=== PROBLEM DETAILS ===
In the entries below, find the line with "#### الترتيب العشوائي" and the line with "#### إزالة الترتيب المسبق". Return those two lines and all lines between them, exactly.

Data items:
┏━━

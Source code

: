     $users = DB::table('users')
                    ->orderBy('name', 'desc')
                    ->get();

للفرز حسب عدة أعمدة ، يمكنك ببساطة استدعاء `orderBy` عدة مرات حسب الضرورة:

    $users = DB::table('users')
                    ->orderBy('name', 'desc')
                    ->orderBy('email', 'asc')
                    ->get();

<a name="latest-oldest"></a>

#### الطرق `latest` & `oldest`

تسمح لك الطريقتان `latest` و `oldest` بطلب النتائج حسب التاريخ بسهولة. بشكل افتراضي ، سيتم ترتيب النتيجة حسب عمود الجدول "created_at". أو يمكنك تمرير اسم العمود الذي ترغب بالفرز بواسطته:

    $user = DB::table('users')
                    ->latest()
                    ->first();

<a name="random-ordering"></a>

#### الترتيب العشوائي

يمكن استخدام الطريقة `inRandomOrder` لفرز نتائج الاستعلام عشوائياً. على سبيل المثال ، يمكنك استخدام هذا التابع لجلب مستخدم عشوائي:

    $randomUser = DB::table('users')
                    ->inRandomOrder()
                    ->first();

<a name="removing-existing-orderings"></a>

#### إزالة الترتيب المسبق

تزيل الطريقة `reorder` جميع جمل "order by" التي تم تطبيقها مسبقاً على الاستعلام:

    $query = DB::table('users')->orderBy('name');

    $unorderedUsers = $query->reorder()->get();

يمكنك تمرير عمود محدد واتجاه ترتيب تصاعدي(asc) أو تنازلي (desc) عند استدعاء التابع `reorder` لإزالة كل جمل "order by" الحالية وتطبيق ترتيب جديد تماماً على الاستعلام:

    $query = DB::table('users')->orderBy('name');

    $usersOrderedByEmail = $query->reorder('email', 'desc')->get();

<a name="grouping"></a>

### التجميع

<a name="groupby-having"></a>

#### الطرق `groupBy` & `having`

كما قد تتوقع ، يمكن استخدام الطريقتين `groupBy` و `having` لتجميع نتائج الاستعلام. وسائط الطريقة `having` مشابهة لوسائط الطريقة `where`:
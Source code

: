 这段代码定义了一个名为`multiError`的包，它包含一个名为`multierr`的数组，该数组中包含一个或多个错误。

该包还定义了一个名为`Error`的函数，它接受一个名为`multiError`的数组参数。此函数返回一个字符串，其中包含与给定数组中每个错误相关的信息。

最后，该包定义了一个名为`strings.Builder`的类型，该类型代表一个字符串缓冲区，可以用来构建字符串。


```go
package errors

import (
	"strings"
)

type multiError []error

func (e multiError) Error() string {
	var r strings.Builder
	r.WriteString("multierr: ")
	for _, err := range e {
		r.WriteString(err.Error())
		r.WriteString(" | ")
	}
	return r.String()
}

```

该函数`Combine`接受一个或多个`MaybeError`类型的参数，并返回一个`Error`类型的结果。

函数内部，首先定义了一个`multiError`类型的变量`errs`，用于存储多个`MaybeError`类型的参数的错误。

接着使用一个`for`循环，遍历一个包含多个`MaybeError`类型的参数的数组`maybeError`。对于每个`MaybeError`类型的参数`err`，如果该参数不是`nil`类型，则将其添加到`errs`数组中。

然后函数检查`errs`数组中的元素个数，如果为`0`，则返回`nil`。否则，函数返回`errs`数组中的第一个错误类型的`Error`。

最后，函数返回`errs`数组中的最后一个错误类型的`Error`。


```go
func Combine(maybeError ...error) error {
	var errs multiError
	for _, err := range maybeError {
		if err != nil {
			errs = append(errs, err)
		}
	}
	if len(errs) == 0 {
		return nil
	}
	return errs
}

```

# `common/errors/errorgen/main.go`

┗━━

=== RESPONSE BOX ===
#### الترتيب العشوائي

يمكن استخدام الطريقة `inRandomOrder` لفرز نتائج الاستعلام عشوائياً. على سبيل المثال ، يمكنك استخدام هذا التابع لجلب مستخدم عشوائي:

    $randomUser = DB::table('users')
                    ->inRandomOrder()
                    ->first();

<a name="removing-existing-orderings"></a>

#### إزالة الترتيب المسبق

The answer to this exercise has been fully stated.